* _Supplied information_:
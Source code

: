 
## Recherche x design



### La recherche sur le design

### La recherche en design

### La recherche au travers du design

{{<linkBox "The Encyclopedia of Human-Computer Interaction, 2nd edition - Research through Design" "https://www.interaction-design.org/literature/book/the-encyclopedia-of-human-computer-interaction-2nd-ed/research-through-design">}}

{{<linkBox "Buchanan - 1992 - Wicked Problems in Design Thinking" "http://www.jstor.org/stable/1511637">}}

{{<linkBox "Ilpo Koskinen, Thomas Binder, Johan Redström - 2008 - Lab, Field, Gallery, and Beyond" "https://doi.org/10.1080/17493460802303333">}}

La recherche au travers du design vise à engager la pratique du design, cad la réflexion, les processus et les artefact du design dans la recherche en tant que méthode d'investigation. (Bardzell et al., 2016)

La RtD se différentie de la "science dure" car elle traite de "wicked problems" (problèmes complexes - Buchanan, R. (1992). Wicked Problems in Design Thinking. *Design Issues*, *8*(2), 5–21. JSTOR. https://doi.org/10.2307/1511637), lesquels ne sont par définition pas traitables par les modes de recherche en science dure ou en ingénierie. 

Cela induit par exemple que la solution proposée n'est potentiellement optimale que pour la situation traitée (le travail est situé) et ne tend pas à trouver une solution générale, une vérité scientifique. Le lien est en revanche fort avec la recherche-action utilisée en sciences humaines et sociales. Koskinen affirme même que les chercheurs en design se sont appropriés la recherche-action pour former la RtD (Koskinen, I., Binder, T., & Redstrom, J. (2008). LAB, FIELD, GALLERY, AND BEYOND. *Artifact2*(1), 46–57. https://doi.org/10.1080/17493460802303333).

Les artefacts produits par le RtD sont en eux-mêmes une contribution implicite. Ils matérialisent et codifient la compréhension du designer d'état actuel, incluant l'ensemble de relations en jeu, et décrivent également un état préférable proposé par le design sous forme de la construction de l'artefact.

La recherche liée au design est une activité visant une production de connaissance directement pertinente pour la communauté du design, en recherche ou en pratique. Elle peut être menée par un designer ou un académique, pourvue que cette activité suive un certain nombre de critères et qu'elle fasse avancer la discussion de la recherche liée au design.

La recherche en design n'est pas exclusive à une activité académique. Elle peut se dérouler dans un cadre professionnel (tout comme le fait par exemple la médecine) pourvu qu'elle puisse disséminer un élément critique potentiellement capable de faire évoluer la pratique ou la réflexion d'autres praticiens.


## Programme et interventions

==

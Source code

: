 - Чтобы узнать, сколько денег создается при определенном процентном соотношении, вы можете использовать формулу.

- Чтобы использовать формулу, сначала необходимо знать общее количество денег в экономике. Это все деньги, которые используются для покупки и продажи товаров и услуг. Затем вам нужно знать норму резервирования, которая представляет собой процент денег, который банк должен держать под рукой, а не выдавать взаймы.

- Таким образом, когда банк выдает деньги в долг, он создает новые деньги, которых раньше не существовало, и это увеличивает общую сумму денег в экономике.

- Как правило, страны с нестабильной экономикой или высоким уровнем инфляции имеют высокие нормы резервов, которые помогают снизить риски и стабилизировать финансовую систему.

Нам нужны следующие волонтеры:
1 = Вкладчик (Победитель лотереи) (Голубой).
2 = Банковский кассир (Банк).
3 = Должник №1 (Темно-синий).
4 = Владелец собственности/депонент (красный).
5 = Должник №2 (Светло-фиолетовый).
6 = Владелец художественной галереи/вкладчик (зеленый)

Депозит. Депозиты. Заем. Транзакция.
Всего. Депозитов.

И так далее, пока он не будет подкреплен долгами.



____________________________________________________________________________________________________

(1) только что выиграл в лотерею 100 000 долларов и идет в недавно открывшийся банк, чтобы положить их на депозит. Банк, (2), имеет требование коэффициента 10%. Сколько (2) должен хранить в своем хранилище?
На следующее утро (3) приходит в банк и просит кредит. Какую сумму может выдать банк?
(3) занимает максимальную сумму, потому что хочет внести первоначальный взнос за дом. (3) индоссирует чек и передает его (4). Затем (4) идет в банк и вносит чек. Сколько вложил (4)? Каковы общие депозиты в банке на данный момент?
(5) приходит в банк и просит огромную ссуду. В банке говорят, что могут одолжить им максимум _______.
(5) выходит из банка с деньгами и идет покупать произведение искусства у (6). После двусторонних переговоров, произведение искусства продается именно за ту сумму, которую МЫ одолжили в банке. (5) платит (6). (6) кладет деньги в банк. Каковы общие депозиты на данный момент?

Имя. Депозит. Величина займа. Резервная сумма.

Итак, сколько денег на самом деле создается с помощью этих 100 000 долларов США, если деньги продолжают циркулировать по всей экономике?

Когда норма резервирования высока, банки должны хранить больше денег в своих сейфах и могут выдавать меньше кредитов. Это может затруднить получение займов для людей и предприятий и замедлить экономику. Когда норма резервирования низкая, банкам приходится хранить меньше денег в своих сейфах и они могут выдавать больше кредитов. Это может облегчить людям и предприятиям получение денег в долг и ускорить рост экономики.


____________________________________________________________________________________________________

* _Action item_: Tell how many lines in the data include the string "exemple". Reply with the number and no other text.

* _Solution to this task_: 2